Life Without You

Home > Other > Life Without You > Page 10
Life Without You Page 10

by Liesel Schmidt


  I arched an eyebrow and smiled. “Mike is there, isn’t he?”

  “Whatever makes you say such a thing, Dellie?” Charlie asked, all mock innocence.

  “Because I know you. And it’s six o’clock there, so you must be angling to guilt him into running out to bring home some dinner. Straight to hell, Charlie, straight to hell,” I tsked.

  “Never. Besides, I have a loving husband who would deny me nothing if I asked,” she said, the volume of her voice increasing with each word.

  “Why do I feel like I’m being used?”

  “Why are you so suspicious?”

  “Does Mike know how truly insane you are? Surely, after all this time, he must.”

  “It’s part of what made him fall in love with me.”

  I sniggered. “Riiiiight,” I drawled. “Poor Mike.”

  “You didn’t call me to discuss my husband’s virtues, and you know it, Dellie. So what’s going on? Are you okay?” she asked, growing a bit more serious.

  “I don’t know,” I sighed, leaning back into the pillows stacked against the headboard in the guest room I had claimed. I looked around, surveying the room, which had looked the same since the early days of my teenage years. Not much had changed in most of the house in the past ten years—the last time any of the decor had really been updated—and that had always been a comfort to me. It was the one constant in the midst of so much uncertainty.

  And now, there was so much more uncertainty that even this very familiar space felt a little bit foreign.

  I missed my mom. I missed my sister. And I missed the one person who could fully answer all of the questions I had swirling around in my head about the past.
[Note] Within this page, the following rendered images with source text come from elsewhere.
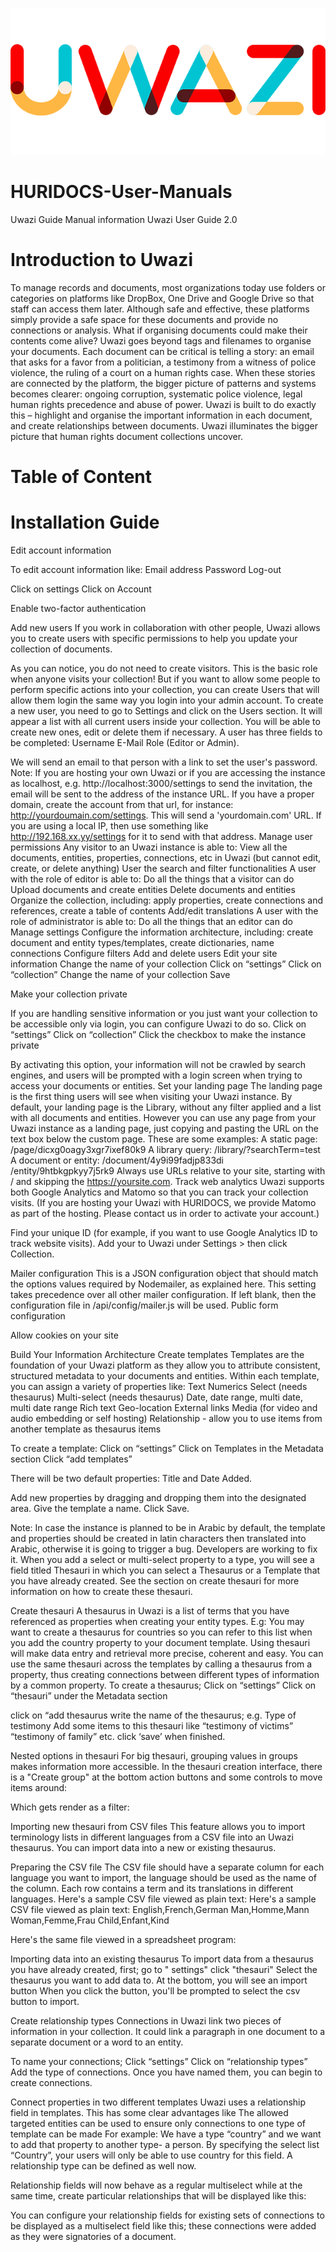 ![](uwazi.png)
# HURIDOCS-User-Manuals
Uwazi Guide Manual information
Uwazi User Guide 2.0

# Introduction to Uwazi
To manage records and documents, most organizations today use folders or categories on platforms like DropBox, One Drive and Google Drive so that staff can access them later.  Although safe and effective, these platforms simply provide a safe space for these documents and provide no connections or analysis.
What if organising documents could make their contents come alive? Uwazi goes beyond tags and filenames to organise your documents. Each document can be critical is telling a story: an email that asks for a favor from a politician, a testimony from a witness of police violence, the ruling of a court on a human rights case. When these stories are connected by the platform, the bigger picture of patterns and systems becomes clearer: ongoing corruption, systematic police violence, legal human rights precedence and abuse of power.
Uwazi is built to do exactly this – highlight and organise the important information in each document, and create relationships between documents. Uwazi illuminates the bigger picture that human rights document collections uncover.
# Table of Content

# Installation Guide
Edit account information

To edit account information like:
Email address
Password
Log-out

Click on settings
Click on Account 


Enable two-factor authentication

Add new users
If you work in collaboration with other people, Uwazi allows you to create users with specific permissions to help you update your collection of documents.

As you can notice, you do not need to create visitors. This is the basic role when anyone visits your collection!
But if you want to allow some people to perform specific actions into your collection, you can create Users that will allow them login the same way you login into your admin account.
To create a new user, you need to go to Settings and click on the Users section. It will appear a list with all current users inside your collection. You will be able to create new ones, edit or delete them if necessary.
A user has three fields to be completed:
Username
E-Mail
Role (Editor or Admin).

 
We will send an email to that person with a link to set the user's password.
Note: If you are hosting your own Uwazi or if you are accessing the instance as localhost, e.g. http://localhost:3000/settings to send the invitation, the email will be sent to the  address of the instance URL.
If you have a proper domain, create the account from that url, for instance: http://yourdoumain.com/settings. This will send a 'yourdomain.com' URL.
If you are using a local IP, then use something like http://192.168.xx.yy/settings for it to send with that address.
Manage user permissions 
Any visitor to an Uwazi instance is able to:
View all the documents, entities, properties, connections, etc in Uwazi (but cannot edit, create, or delete anything)
User the search and filter functionalities
A user with the role of editor is able to:
Do all the things that a visitor can do
Upload documents and create entities
Delete documents and entities
Organize the collection, including: apply properties, create connections and references, create a table of contents
Add/edit translations
A user with the role of administrator is able to:
Do all the things that an editor can do
Manage settings
Configure the information architecture, including: create document and entity types/templates, create dictionaries, name connections
Configure filters
Add and delete users
Edit your site information
Change the name of your collection
Click on “settings”
Click on “collection”
Change the name of your collection
Save



Make your collection private

If you are handling sensitive information or you just want your collection to be accessible only via login, you can configure Uwazi to do so. 
Click on “settings”
Click on “collection”
Click the checkbox to make the instance private


By activating this option, your information will not be crawled by search engines, and users will be prompted with a login screen when trying to access your documents or entities.
Set your landing page
The landing page is the first thing users will see when visiting your Uwazi instance. By default, your landing page is the Library, without any filter applied and a list with all documents and entities.
However you can use any page from your Uwazi instance as a landing page, just copying and pasting the URL on the text box below the custom page.
These are some examples:
A static page: /page/dicxg0oagy3xgr7ixef80k9
A library query: /library/?searchTerm=test
A document or entity: /document/4y9i99fadjp833di /entity/9htbkgpkyy7j5rk9
Always use URLs relative to your site, starting with / and skipping the https://yoursite.com.
Track web analytics
Uwazi supports both Google Analytics and Matomo so that you can track your collection visits. (If you are hosting your Uwazi with HURIDOCS, we provide Matomo as part of the hosting. Please contact us in order to activate your account.)

Find your unique ID (for example, if you want to use Google Analytics ID to track website visits).
Add your to Uwazi under Settings > then click Collection.


Mailer configuration
This is a JSON configuration object that should match the options values required by Nodemailer, as explained here.
This setting takes precedence over all other mailer configuration. If left blank, then the configuration file in /api/config/mailer.js will be used.
Public form configuration

Allow cookies on your site
 

Build Your Information Architecture
Create templates
Templates are the foundation of your Uwazi platform as they allow you to attribute consistent, structured metadata to your documents and entities. Within each template, you can assign a variety of properties like:
Text
Numerics
Select (needs thesaurus)
Multi-select (needs thesaurus)
Date, date range, multi date, multi date range
Rich text
Geo-location
External links
Media (for video and audio embedding or self hosting)
Relationship - allow you to use items from another template as thesaurus items

To create a template:
Click on “settings”
Click on Templates in the Metadata section
Click “add templates”

There will be two default properties: Title and Date Added. 

Add new properties by dragging and dropping them into the designated area.
Give the template a name.
Click Save.

Note:
In case the instance is planned to be in Arabic by default, the template and properties should be created in latin characters then translated into Arabic, otherwise it is going to trigger a bug. Developers are working to fix it.
When you add a select or multi-select property to a type, you will see a field titled Thesauri in which you can select a Thesaurus or a Template that you have already created. See the section on create thesauri for more information on how to create these thesauri.





Create thesauri
A thesaurus in Uwazi is a list of terms that you have referenced as properties when creating your entity types. 
E.g: You may want to create a thesaurus for countries so you can refer to this list when you add the country property to your document template.  Using thesauri will make data entry and retrieval more precise, coherent and easy. 
You can use the same thesauri across the templates by calling a thesaurus from a property, thus creating connections between different types of information by a common property. 
To create a thesaurus;
Click on “settings”
Click on “thesauri” under the Metadata section

click on “add thesaurus
write the name of the thesaurus; e.g. Type of testimony
 Add some items to this thesauri like “testimony of victims” “testimony of family” etc. 
click ‘save’ when finished. 

 
Nested options in thesauri
For big thesauri, grouping values in groups makes information more accessible. In the thesauri creation interface, there is a "Create group" at the bottom action buttons and some controls to move items around:

 
Which gets render as a filter:


Importing new thesauri from CSV files
This feature allows you to import terminology lists in different languages from a CSV file into an Uwazi thesaurus. You can import data into a new or existing thesaurus.
 

Preparing the CSV file
The CSV file should have a separate column for each language you want to import, the language should be used as the name of the column. Each row contains a term and its translations in different languages.
Here's a sample CSV file viewed as plain text:
Here's a sample CSV file viewed as plain text:
English,French,German
Man,Homme,Mann
Woman,Femme,Frau
Child,Enfant,Kind
 
Here's the same file viewed in a spreadsheet program:

Importing data into an existing thesaurus
To import data from a thesaurus you have already created, first;
go to " settings"
click "thesauri"
Select the thesaurus you want to add data to.
At the bottom, you will see an import button
When you click the button, you'll be prompted to select the csv button to import.
 
 
 
 
 
 
 
 


Create relationship types
Connections in Uwazi link two pieces of information in your collection. It could link a paragraph in one document to a separate document or a word to an entity. 

To name your connections; 
Click “settings”
Click on “relationship types” 
Add the type of connections. Once you have named them, you can begin to create connections.

Connect properties in two different templates
Uwazi uses a relationship field in templates. This has some clear advantages like
The allowed targeted entities can be used to ensure only connections to one type of template can be made
For example: We have a type “country” and we want to add that property to another type- a person. By specifying the select list “Country”, your users will only be able to use country for this field. 
A relationship type can be defined as well now. 


Relationship fields will now behave as a regular multiselect while at the same time, create particular relationships that will be displayed like this:

 

You can configure your relationship fields for existing sets of connections to be displayed as a multiselect field like this;
 these connections were added as they were signatories of a document.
  “I wish you were here,” I murmured.

  “Me, too, Dellie,” she said back, heaving a sigh of her own. “We could play Nancy Drew together.” It was obvious that she was trying to make me feel a little bit better with the joke, but it had the odd effect of making me miss her more.

  I sniffed at the runny nose I could feel coming with the onset of teary eyes.

  “Oh, Dellie, did I upset you?”

  “No, you didn’t upset me. It’s all just so odd. And being here now, without Grammie, is even weirder,” I sniffed. “And I want to know what happened. Even if it was years ago, I still want to know. Everyone else knows—even Vivi knows, from what Annabelle’s said. But I didn’t know. We didn’t know,’ I stressed. “We didn’t know, and it feels important.” I sniffed again and cast a quick glance at the dresser a few feet away to see if there was a box of tissues on top. “I miss you, and I feel like Grandpa thinks I must be crazy for wanting to know about any of this. Maybe I am. If you were here, you could keep me sane.”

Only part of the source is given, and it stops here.